The HP-48G is a venerable, unstoppable calculator. The damn thing will do anything, it makes the lowly TI-82’s that my classmates used cry when he it shows up. Reverse polish notation has a bit of a learning curve, but definately speeds up your calculations.
If calculators were cars, the TI-82 would be the Honda Civic… built for reliability, no frills, not much going on, the HP-48G would be the Ferrari Enzo… pure performance machine.
http://www.vcalc.net/images2/HpCALCS-131-678×1024.jpg
Oooooh, but I have HP-48GX! (the only difference being it can handle memory cards and stuff, none of which I have).
The Reverse Polish is always fun when a classmate (or roommate) needs to borrow your calculator…
“Hey, can I borrow your calculator for a sec?”
“Um, you’re not going to figure it out…”
“Oh, c’mon.”
“Fine. Here you go.”
[beep]
“Wtf?! This calculator is dumb.”
I am quite fond of the built-in minesweeper game. It’s a little different than the windows version.
No sense in using the TI-82 with the TI-83 available. Regardless, I am faithful to my TI-86, the best combination of power and simplicity!
Ted’s right on. It’s all about having an appropriate amount of power and useability. HP’s may have crazy minesweeper games and enough RAM to run World of Warcraft… but my TI-82 is as simple as it gets. And still capable of great problem solving.
I am a huge fan of Windows minesweeper though. HUGE fan. so I’d be interested in hearing about the differences between HP and Windows.
As a matter of fact, we used to race our calculators back in high school, i believe the standard way to test was to run factorials, since they tended to take the longest so there would be a clear winner. I can’t remember which factorial we used to run though, something like 42? They took up to a minute each to run, if i remember the TI won by a long shot.
I almost cried the day my TI-89 dissapeared from the campus center. I went for some food, came back, and she was missing.
I remember fondly the days we shared in high school, the nerve-racking day we took the AP Calc test together, and the celebration we shared when I got a 5 on the test.

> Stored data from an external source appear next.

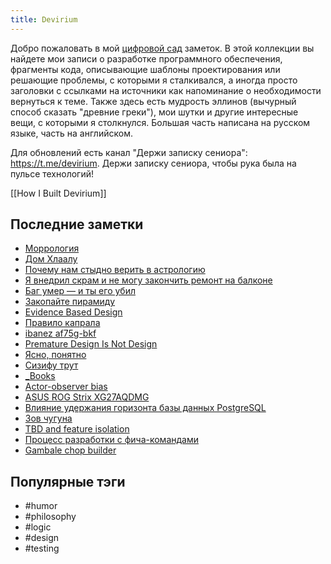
 ```yaml
---
title: Devirium
---
```


Добро пожаловать в мой [цифровой сад](https://maggieappleton.com/garden-history) заметок. В этой коллекции вы найдете мои записи о разработке программного обеспечения, фрагменты кода, описывающие шаблоны проектирования или решающие проблемы, с которыми я сталкивался, а иногда просто заголовки с ссылками на источники как напоминание о необходимости вернуться к теме. Также здесь есть мудрость эллинов (вычурный способ сказать "древние греки"), мои шутки и другие интересные вещи, с которыми я столкнулся. Большая часть написана на русском языке, часть на английском.

Для обновлений есть канал "Держи записку сениора": https://t.me/devirium. Держи записку сениора, чтобы рука была на пульсе технологий!

[[How I Built Devirium]]

## Последние заметки
- [Моррология](draft/Моррология.md)
- [Дом Хлаалу](2025-07/Дом-Хлаалу.md)
- [Почему нам стыдно верить в астрологию](2025-07/Почему-нам-стыдно-верить-в-астрологию.md)
- [Я внедрил скрам и не могу закончить ремонт на балконе](2025-07/Я-внедрил-скрам-и-не-могу-закончить-ремонт-на-балконе.md)
- [Баг умер — и ты его убил](2025/2025-06/Баг-умер-—-и-ты-его-убил.md)
- [Закопайте пирамиду](2025/2025-06/Закопайте-пирамиду.md)
- [Evidence Based Design](2025/2025-06/Evidence-Based-Design.md)
- [Правило капрала](2025/2025-06/Правило-капрала.md)
- [ibanez af75g-bkf](2025/2025-06/ibanez-af75g-bkf.md)
- [Premature Design Is Not Design](2025/2025-06/Premature-Design-Is-Not-Design.md)
- [Ясно, понятно](2025/2025-06/Ясно,-понятно.md)
- [Сизифу трут](2025/2025-06/Сизифу-трут.md)
- [_Books](_Books.md)
- [Actor-observer bias](2025/2025-05/Actor-observer-bias.md)
- [ASUS ROG Strix XG27AQDMG](2025/2025-05/ASUS-ROG-Strix-XG27AQDMG.md)
- [Влияние удержания горизонта базы данных PostgreSQL](2025/2025-05/Влияние-удержания-горизонта-базы-данных-PostgreSQL.md)
- [Зов чугуна](2025/2025-05/Зов-чугуна.md)
- [TBD and feature isolation](2022/2022-08/TBD-and-feature-isolation.md)
- [Процесс разработки с фича-командами](2025/2025-05/Процесс-разработки-с-фича-командами.md)
- [Gambale chop builder](2025/2025-05/Gambale-chop-builder.md)


## Популярные тэги
- #humor
- #philosophy
- #logic
- #design
- #testing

The useless programs were wonderful too. I wrote one that would calculate the next prime number from any starting number you input.
I couldnt bring myself to replace my TI-89, taken before it’s time. I just leave an empty spot on my desk, hoping it will return one day.
TI-voyage 200 owns.
(its basically a TI-92plus, which is basically a TI-92, which the TI-89 basically is, basically.)
greetings from oregon!
The HP minesweeper puts you in the top-left corner of the screen, and you have to get to the bottom-right corner of the screen without getting blown up. It’s definitely a different perspective. Sometimes I’ll mix it up a bit by only allowing myself to go either down or over.
The HP minesweeper got me through many a horrible math class. I dig HP because once you get through the RPN learning curve and learn to use the stack correctly, you can fly through calculations faster than I could with a standard TI. Plus the 48 had all the advanced features (3-d wireframe plots!)
But, as far as speed goes, TI’s convert to reverse polish internally so I think skipping the parsing step would lead to faster calculations.